■ Exercise requirements
Everything below from the line with "# [Discord](https://discord.gg/uEF8e5CGV3)" through the line with "a command terminal." must be retyped exactly, except the pictures.
***** Records *****
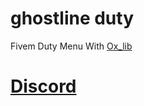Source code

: # ghostline duty
Fivem Duty Menu With [Ox_lib](https://github.com/overextended/ox_lib)
# [Discord](https://discord.gg/uEF8e5CGV3)
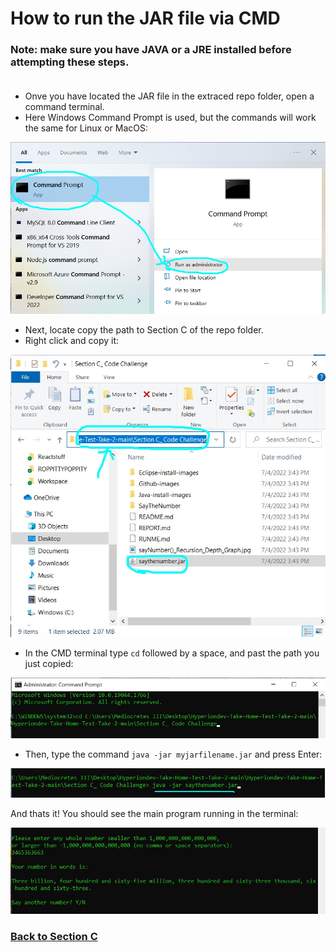 # How to run the JAR file via CMD

### Note: make sure you have JAVA or a JRE installed before attempting these steps.<br /><br />

* Onve you have located the JAR file in the extraced repo folder, open a command terminal. 
* Here Windows Command Prompt is used, but the commands will work the same for Linux or MacOS:

![](Jar-run-images/1.jpg)

* Next, locate copy the path to Section C of the repo folder.
* Right click and copy it:

![](Jar-run-images/2.jpg)

* In the CMD terminal type <code>cd</code> followed by a space, and past the path you just copied:

![](Jar-run-images/3.jpg)

* Then, type the command <code>java -jar myjarfilename.jar</code> and press Enter:

![](Jar-run-images/4.jpg)

And thats it! You should see the main program running in the terminal:

![](Jar-run-images/5.jpg)

### [Back to Section C](https://github.com/J-E-Foster/Hyperiondev-Take-Home-Test-Take-2/tree/main/Section%20C:%20Code%20Challenge)
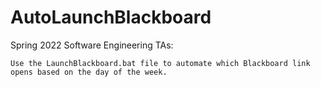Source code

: # AutoLaunchBlackboard
Spring 2022 Software Engineering TAs:

	Use the LaunchBlackboard.bat file to automate which Blackboard link opens based on the day of the week.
*****
■ Task output
# [Discord](https://discord.gg/uEF8e5CGV3)
 # How to run the JAR file via CMD

### Note: make sure you have JAVA or a JRE installed before attempting these steps.<br /><br />

* Onve you have located the JAR file in the extraced repo folder, open a command terminal. 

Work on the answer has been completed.